Start of STORED DATA

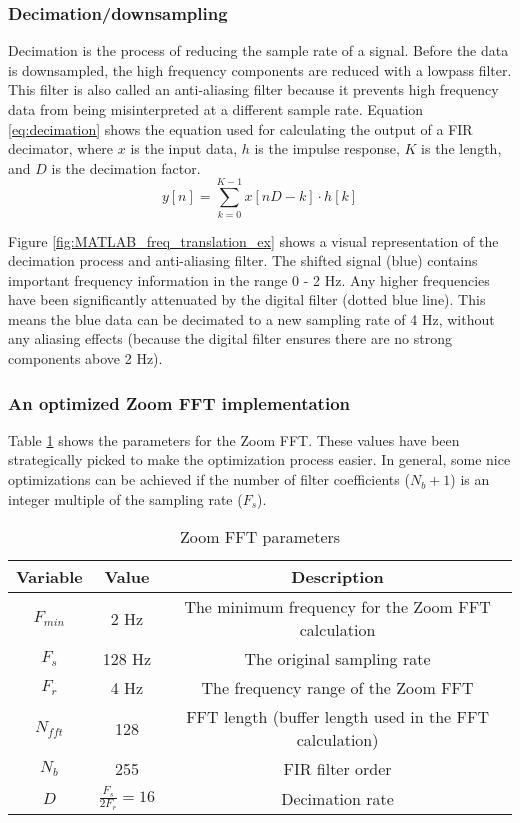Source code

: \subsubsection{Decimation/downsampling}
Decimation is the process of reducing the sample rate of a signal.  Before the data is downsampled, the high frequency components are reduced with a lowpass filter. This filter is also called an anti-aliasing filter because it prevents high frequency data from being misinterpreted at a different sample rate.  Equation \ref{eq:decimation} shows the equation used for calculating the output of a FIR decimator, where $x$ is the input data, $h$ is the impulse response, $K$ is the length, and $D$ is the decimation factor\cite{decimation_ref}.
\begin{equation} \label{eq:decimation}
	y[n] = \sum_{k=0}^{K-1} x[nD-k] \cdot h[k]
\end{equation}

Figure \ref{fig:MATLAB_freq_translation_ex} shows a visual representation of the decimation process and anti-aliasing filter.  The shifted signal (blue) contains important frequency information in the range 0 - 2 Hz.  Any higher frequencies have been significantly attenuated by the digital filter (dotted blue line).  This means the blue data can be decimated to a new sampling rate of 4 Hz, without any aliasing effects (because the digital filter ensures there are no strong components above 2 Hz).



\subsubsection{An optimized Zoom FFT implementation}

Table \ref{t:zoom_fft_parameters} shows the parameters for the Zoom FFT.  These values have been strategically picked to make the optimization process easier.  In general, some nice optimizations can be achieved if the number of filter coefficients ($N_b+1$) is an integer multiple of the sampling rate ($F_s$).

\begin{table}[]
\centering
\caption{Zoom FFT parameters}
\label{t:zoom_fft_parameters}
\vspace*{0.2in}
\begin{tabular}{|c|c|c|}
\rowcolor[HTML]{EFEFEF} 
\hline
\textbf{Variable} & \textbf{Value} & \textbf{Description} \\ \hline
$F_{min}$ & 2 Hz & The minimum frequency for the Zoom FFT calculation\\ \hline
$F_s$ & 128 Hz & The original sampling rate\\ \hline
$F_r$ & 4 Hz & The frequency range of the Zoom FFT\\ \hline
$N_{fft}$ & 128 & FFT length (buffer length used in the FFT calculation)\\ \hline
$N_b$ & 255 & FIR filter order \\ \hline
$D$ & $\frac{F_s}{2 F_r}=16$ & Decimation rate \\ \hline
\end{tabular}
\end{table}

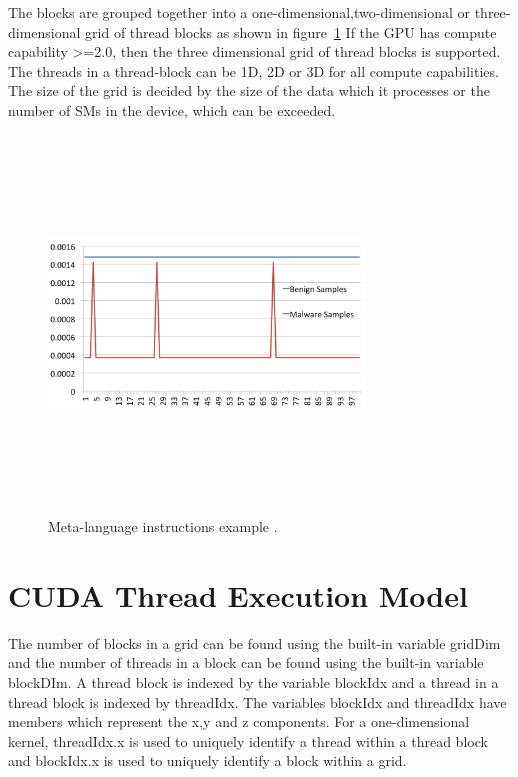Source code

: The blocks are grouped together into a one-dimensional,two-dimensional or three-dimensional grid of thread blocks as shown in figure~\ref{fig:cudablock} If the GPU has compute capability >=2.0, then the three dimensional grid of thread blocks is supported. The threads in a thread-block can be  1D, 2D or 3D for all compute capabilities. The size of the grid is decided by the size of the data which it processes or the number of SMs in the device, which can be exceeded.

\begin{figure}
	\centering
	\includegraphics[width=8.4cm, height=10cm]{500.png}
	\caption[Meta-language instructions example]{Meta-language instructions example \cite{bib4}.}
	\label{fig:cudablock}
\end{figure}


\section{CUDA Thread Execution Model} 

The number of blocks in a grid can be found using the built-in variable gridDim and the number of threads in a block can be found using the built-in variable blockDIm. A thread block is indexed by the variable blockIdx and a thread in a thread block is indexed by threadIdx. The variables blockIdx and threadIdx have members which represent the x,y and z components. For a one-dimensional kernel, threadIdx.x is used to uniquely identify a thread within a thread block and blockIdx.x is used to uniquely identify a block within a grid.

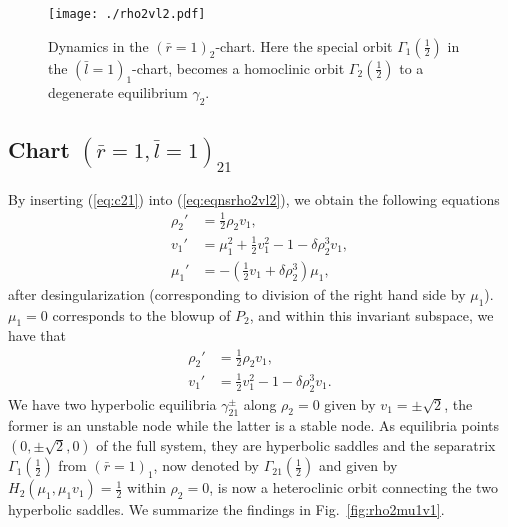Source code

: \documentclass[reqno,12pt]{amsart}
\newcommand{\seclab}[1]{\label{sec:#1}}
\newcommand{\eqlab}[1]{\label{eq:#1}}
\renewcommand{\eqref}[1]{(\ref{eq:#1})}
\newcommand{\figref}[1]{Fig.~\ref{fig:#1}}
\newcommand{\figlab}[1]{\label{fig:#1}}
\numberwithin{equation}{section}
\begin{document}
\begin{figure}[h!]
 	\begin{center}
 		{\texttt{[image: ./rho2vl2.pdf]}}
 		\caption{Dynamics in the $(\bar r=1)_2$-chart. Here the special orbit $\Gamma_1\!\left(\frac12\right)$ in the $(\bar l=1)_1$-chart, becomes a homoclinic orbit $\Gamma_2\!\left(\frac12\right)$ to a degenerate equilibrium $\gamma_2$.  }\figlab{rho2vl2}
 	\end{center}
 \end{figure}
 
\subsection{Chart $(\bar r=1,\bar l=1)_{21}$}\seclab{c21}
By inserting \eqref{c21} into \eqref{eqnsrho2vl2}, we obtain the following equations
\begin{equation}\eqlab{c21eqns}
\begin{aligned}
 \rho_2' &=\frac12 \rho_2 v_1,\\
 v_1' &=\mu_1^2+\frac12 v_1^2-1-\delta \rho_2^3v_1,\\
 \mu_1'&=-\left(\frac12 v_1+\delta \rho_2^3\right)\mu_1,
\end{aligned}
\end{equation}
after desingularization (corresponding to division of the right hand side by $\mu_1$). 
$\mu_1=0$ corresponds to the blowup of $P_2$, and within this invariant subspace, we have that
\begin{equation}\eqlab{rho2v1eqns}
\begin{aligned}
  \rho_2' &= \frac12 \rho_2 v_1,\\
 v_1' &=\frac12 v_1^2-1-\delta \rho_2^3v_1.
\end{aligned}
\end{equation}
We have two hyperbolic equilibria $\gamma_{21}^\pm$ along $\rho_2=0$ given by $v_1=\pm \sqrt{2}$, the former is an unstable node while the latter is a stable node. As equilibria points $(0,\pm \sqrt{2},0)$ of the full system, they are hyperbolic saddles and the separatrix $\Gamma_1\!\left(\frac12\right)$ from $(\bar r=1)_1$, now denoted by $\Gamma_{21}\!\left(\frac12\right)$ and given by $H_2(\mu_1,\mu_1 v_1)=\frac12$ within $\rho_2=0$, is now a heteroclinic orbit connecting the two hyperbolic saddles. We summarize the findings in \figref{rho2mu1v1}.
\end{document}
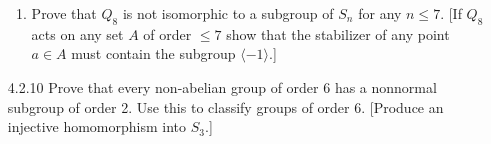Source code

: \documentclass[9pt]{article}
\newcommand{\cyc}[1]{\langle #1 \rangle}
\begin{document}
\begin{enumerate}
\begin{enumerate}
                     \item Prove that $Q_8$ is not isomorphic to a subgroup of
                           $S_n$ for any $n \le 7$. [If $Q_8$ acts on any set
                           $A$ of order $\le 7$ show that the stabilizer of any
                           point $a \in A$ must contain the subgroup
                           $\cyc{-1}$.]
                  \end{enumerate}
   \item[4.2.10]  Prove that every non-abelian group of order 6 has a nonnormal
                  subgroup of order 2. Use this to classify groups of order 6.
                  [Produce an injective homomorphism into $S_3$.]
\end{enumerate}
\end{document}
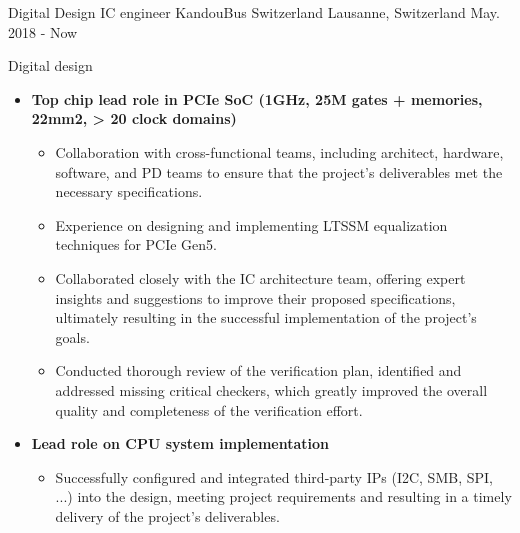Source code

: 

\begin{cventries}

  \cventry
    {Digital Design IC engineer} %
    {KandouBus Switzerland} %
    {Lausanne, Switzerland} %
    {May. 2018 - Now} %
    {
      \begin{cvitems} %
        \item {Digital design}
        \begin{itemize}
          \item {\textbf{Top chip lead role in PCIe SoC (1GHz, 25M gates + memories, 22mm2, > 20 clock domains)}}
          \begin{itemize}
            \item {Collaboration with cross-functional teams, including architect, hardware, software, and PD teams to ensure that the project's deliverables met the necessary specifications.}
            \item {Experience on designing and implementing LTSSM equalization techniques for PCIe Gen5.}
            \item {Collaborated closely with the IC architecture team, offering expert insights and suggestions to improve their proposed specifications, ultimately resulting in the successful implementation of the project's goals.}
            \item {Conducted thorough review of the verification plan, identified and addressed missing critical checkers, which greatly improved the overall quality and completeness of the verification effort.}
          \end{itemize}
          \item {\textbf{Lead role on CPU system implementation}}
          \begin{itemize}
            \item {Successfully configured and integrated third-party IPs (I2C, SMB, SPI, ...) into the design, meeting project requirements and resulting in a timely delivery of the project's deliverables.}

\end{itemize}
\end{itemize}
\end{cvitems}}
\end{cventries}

End of STORED DATA

- **WHAT THE TASK REQUIRES**
Omit the pictures and repeat the rest of the listing verbatim.

- **RESPONSE TO THE EXERCISE**
Source code

: \subsubsection{Decimation/downsampling}
Decimation is the process of reducing the sample rate of a signal.  Before the data is downsampled, the high frequency components are reduced with a lowpass filter. This filter is also called an anti-aliasing filter because it prevents high frequency data from being misinterpreted at a different sample rate.  Equation \ref{eq:decimation} shows the equation used for calculating the output of a FIR decimator, where $x$ is the input data, $h$ is the impulse response, $K$ is the length, and $D$ is the decimation factor\cite{decimation_ref}.
\begin{equation} \label{eq:decimation}
	y[n] = \sum_{k=0}^{K-1} x[nD-k] \cdot h[k]
\end{equation}

Figure \ref{fig:MATLAB_freq_translation_ex} shows a visual representation of the decimation process and anti-aliasing filter.  The shifted signal (blue) contains important frequency information in the range 0 - 2 Hz.  Any higher frequencies have been significantly attenuated by the digital filter (dotted blue line).  This means the blue data can be decimated to a new sampling rate of 4 Hz, without any aliasing effects (because the digital filter ensures there are no strong components above 2 Hz).



\subsubsection{An optimized Zoom FFT implementation}

Table \ref{t:zoom_fft_parameters} shows the parameters for the Zoom FFT.  These values have been strategically picked to make the optimization process easier.  In general, some nice optimizations can be achieved if the number of filter coefficients ($N_b+1$) is an integer multiple of the sampling rate ($F_s$).

\begin{table}[]
\centering
\caption{Zoom FFT parameters}
\label{t:zoom_fft_parameters}
\vspace*{0.2in}
\begin{tabular}{|c|c|c|}
\rowcolor[HTML]{EFEFEF} 
\hline
\textbf{Variable} & \textbf{Value} & \textbf{Description} \\ \hline
$F_{min}$ & 2 Hz & The minimum frequency for the Zoom FFT calculation\\ \hline
$F_s$ & 128 Hz & The original sampling rate\\ \hline
$F_r$ & 4 Hz & The frequency range of the Zoom FFT\\ \hline
$N_{fft}$ & 128 & FFT length (buffer length used in the FFT calculation)\\ \hline
$N_b$ & 255 & FIR filter order \\ \hline
$D$ & $\frac{F_s}{2 F_r}=16$ & Decimation rate \\ \hline
\end{tabular}
\end{table}

Source code

: The blocks are grouped together into a one-dimensional,two-dimensional or three-dimensional grid of thread blocks as shown in figure~\ref{fig:cudablock} If the GPU has compute capability >=2.0, then the three dimensional grid of thread blocks is supported. The threads in a thread-block can be  1D, 2D or 3D for all compute capabilities. The size of the grid is decided by the size of the data which it processes or the number of SMs in the device, which can be exceeded.

\begin{figure}
	\centering
	\includegraphics[width=8.4cm, height=10cm]{500.png}
	\caption[Meta-language instructions example]{Meta-language instructions example \cite{bib4}.}
	\label{fig:cudablock}
\end{figure}


\section{CUDA Thread Execution Model} 

The number of blocks in a grid can be found using the built-in variable gridDim and the number of threads in a block can be found using the built-in variable blockDIm. A thread block is indexed by the variable blockIdx and a thread in a thread block is indexed by threadIdx. The variables blockIdx and threadIdx have members which represent the x,y and z components. For a one-dimensional kernel, threadIdx.x is used to uniquely identify a thread within a thread block and blockIdx.x is used to uniquely identify a block within a grid.

Source code

: \documentclass[reqno,12pt]{amsart}
\newcommand{\seclab}[1]{\label{sec:#1}}
\newcommand{\eqlab}[1]{\label{eq:#1}}
\renewcommand{\eqref}[1]{(\ref{eq:#1})}
\newcommand{\figref}[1]{Fig.~\ref{fig:#1}}
\newcommand{\figlab}[1]{\label{fig:#1}}
\numberwithin{equation}{section}
\begin{document}
\begin{figure}[h!]
 	\begin{center}
 		{\texttt{[image: ./rho2vl2.pdf]}}
 		\caption{Dynamics in the $(\bar r=1)_2$-chart. Here the special orbit $\Gamma_1\!\left(\frac12\right)$ in the $(\bar l=1)_1$-chart, becomes a homoclinic orbit $\Gamma_2\!\left(\frac12\right)$ to a degenerate equilibrium $\gamma_2$.  }\figlab{rho2vl2}
 	\end{center}
 \end{figure}
 
\subsection{Chart $(\bar r=1,\bar l=1)_{21}$}\seclab{c21}
By inserting \eqref{c21} into \eqref{eqnsrho2vl2}, we obtain the following equations
\begin{equation}\eqlab{c21eqns}
\begin{aligned}
 \rho_2' &=\frac12 \rho_2 v_1,\\
 v_1' &=\mu_1^2+\frac12 v_1^2-1-\delta \rho_2^3v_1,\\
 \mu_1'&=-\left(\frac12 v_1+\delta \rho_2^3\right)\mu_1,
\end{aligned}
\end{equation}
after desingularization (corresponding to division of the right hand side by $\mu_1$). 
$\mu_1=0$ corresponds to the blowup of $P_2$, and within this invariant subspace, we have that
\begin{equation}\eqlab{rho2v1eqns}
\begin{aligned}
  \rho_2' &= \frac12 \rho_2 v_1,\\
 v_1' &=\frac12 v_1^2-1-\delta \rho_2^3v_1.
\end{aligned}
\end{equation}
We have two hyperbolic equilibria $\gamma_{21}^\pm$ along $\rho_2=0$ given by $v_1=\pm \sqrt{2}$, the former is an unstable node while the latter is a stable node. As equilibria points $(0,\pm \sqrt{2},0)$ of the full system, they are hyperbolic saddles and the separatrix $\Gamma_1\!\left(\frac12\right)$ from $(\bar r=1)_1$, now denoted by $\Gamma_{21}\!\left(\frac12\right)$ and given by $H_2(\mu_1,\mu_1 v_1)=\frac12$ within $\rho_2=0$, is now a heteroclinic orbit connecting the two hyperbolic saddles. We summarize the findings in \figref{rho2mu1v1}.
\end{document}
Source code

: \documentclass[9pt]{article}
\newcommand{\cyc}[1]{\langle #1 \rangle}
\begin{document}
\begin{enumerate}
\begin{enumerate}
                     \item Prove that $Q_8$ is not isomorphic to a subgroup of
                           $S_n$ for any $n \le 7$. [If $Q_8$ acts on any set
                           $A$ of order $\le 7$ show that the stabilizer of any
                           point $a \in A$ must contain the subgroup
                           $\cyc{-1}$.]
                  \end{enumerate}
   \item[4.2.10]  Prove that every non-abelian group of order 6 has a nonnormal
                  subgroup of order 2. Use this to classify groups of order 6.
                  [Produce an injective homomorphism into $S_3$.]
\end{enumerate}
\end{document}
Source code

: 

\begin{cventries}

  \cventry
    {Digital Design IC engineer} %
    {KandouBus Switzerland} %
    {Lausanne, Switzerland} %
    {May. 2018 - Now} %
    {
      \begin{cvitems} %
        \item {Digital design}
        \begin{itemize}
          \item {\textbf{Top chip lead role in PCIe SoC (1GHz, 25M gates + memories, 22mm2, > 20 clock domains)}}
          \begin{itemize}
            \item {Collaboration with cross-functional teams, including architect, hardware, software, and PD teams to ensure that the project's deliverables met the necessary specifications.}
            \item {Experience on designing and implementing LTSSM equalization techniques for PCIe Gen5.}
            \item {Collaborated closely with the IC architecture team, offering expert insights and suggestions to improve their proposed specifications, ultimately resulting in the successful implementation of the project's goals.}
            \item {Conducted thorough review of the verification plan, identified and addressed missing critical checkers, which greatly improved the overall quality and completeness of the verification effort.}
          \end{itemize}
          \item {\textbf{Lead role on CPU system implementation}}
          \begin{itemize}
            \item {Successfully configured and integrated third-party IPs (I2C, SMB, SPI, ...) into the design, meeting project requirements and resulting in a timely delivery of the project's deliverables.}

\end{itemize}
\end{itemize}
\end{cvitems}}
\end{cventries}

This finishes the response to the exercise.